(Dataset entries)

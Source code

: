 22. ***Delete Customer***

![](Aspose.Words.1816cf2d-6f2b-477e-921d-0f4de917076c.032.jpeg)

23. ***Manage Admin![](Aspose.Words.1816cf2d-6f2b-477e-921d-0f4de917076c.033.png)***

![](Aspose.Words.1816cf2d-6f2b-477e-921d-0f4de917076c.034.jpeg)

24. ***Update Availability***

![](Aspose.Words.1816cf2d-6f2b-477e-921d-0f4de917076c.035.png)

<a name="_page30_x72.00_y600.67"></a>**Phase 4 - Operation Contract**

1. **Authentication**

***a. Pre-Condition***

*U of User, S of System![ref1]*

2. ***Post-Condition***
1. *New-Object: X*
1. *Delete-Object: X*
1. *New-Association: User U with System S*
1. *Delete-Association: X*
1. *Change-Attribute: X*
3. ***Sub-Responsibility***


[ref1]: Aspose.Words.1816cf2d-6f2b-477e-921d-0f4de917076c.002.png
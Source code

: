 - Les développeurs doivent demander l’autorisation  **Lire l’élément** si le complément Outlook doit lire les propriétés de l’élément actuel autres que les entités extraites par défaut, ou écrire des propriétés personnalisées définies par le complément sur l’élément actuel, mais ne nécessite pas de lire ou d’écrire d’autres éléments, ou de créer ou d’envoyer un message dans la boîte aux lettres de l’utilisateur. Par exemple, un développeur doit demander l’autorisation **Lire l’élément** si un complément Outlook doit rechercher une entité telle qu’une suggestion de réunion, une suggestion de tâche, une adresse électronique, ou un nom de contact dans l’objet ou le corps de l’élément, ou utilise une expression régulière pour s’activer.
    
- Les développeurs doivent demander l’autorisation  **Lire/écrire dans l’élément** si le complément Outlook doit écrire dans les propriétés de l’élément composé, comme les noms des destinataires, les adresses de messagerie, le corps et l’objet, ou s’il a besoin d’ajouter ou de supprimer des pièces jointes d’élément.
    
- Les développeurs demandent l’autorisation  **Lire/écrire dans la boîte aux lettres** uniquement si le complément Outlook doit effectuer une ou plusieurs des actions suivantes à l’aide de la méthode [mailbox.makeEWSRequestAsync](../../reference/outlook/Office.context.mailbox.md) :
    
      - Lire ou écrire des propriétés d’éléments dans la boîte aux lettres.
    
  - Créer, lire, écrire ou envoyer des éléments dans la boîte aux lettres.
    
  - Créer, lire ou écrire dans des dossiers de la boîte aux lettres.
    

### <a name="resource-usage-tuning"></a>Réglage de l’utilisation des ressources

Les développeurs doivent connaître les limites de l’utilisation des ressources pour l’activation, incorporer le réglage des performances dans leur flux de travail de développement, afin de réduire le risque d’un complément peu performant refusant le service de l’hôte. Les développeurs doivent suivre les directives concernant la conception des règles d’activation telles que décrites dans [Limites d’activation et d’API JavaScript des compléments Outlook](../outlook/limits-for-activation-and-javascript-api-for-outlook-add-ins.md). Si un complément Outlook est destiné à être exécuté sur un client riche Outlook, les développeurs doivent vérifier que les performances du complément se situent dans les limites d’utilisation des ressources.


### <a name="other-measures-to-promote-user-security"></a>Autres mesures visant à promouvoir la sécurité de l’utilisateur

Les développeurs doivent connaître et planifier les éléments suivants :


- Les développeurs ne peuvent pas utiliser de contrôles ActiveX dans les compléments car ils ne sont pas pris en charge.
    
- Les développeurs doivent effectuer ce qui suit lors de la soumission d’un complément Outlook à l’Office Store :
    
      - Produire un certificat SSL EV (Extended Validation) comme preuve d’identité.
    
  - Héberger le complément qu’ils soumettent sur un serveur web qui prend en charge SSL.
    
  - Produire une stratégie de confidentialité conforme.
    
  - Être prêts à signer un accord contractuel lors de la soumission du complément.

(Required action): Using the records above, report each line with the string "Association".

(Answer section):
1. *New-Association: User U with System S*
1. *Delete-Association: X*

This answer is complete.